1 pinch salt and pepper, (to taste)
1 red onion, finely chopped
250g ready-made puff pastry
1 handful fresh breadcrumbs
6 sausages, skinned
1 egg, beaten
- Fry red onion slowly until soft and only very slightly browned. Leave to cool.
- Take sausages out of skins (or use equivalent in sausagemeat) and add sausage meat to a bowl
- Mix in cooked red onions and seasoning.
- Take sheet of ready rolled pastry and chop vertically down the middle of the pastry strip.
- Roll sausage mix into 2 long rolls, these should be the same length as the pastry strips and just a little bit thinner.

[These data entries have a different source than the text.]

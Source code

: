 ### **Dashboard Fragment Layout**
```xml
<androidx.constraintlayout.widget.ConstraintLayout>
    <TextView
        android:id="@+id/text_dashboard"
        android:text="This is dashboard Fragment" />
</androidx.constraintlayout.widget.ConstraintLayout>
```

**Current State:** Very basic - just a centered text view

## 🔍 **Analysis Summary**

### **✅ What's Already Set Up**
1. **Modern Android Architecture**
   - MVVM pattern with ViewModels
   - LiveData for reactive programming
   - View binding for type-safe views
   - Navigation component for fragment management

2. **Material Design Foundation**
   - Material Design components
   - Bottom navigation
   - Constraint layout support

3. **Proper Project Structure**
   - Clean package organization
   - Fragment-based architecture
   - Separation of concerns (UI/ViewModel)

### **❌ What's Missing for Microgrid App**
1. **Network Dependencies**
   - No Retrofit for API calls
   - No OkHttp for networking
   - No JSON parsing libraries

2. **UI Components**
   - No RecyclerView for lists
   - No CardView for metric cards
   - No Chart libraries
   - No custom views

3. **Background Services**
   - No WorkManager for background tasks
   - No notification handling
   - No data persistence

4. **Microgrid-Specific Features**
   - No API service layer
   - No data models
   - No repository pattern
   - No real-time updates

- Put the first roll of sausage mix on top of and to the right hand side of the the first pastry strip. There should be a slight (2cm) overlay of pastry to the right, and enough pastry to the left to be able to fold it over the top of the sausage meat and join up with the pastry overlay.
- Before you fold the pastry, brush egg mix along the overlay to the right hand side and in a line down the left hand side of the pastry.

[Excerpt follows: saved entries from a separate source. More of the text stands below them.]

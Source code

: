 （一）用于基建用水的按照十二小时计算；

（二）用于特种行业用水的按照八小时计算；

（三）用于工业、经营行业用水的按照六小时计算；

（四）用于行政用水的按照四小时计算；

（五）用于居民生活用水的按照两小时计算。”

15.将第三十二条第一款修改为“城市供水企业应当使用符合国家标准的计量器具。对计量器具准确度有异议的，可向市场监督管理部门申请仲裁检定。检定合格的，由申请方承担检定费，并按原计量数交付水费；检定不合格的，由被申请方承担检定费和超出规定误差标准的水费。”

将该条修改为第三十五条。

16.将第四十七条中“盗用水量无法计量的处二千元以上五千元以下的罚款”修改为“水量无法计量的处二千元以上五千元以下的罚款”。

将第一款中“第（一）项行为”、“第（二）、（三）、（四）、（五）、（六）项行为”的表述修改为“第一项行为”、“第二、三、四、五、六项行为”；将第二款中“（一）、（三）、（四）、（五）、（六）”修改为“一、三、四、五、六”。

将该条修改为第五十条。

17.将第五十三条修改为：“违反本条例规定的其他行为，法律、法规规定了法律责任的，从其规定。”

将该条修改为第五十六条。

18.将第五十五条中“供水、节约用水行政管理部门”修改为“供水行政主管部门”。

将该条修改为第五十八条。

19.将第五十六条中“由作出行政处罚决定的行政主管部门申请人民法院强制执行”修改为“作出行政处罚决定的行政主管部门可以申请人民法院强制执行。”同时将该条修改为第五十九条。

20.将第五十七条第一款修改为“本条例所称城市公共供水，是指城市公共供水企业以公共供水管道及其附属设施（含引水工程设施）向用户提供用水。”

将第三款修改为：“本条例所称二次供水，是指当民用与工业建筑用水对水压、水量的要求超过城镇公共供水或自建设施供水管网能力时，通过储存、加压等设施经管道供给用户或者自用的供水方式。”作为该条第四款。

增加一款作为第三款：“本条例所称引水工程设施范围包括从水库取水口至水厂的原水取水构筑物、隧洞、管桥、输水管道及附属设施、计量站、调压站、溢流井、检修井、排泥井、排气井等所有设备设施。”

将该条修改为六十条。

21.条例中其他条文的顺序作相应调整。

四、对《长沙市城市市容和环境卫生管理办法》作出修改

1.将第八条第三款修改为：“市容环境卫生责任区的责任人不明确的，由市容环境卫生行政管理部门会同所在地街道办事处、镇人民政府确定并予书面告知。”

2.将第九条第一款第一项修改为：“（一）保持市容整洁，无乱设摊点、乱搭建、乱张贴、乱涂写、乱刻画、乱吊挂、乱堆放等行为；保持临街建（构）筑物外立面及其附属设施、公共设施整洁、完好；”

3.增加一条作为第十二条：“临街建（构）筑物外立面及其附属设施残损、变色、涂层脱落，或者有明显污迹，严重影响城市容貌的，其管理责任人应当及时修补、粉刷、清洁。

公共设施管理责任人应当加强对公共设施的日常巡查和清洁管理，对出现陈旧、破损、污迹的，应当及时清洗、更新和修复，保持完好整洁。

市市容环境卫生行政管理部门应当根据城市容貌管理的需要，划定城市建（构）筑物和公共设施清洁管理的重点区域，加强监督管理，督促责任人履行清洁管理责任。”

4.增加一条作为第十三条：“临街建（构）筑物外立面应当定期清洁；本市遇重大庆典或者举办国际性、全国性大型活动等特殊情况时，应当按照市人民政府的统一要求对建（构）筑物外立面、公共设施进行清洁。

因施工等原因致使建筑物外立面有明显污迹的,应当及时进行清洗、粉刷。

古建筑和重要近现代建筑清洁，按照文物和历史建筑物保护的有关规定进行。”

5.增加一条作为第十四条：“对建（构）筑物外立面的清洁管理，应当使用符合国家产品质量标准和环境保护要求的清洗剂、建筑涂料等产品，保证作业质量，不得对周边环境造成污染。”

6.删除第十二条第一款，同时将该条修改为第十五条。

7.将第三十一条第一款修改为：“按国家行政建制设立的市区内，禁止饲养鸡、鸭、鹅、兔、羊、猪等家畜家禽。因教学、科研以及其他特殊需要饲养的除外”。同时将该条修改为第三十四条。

- Fold the pastry over so both edges join and press down all along the edge.
- Using a sharp knife, chop the pastry/sausage mix into approx 3cm strips. This should make around 12 sausage rolls. Score each roll twice with the knife (this helps the pastry cook and steam to escape) and brush each roll with beaten egg
- Repeat with the second roll of sausage meat and pastry strip.
- Put sausage rolls on baking tray, lined with baking paper and cook for approx 30 minutes at 200C/Gas Mark 6.
I've made similar sausage rolls with veggie sausages or sausage mix. You can also use 'fancy sausages' eg pork and apple or cumberland.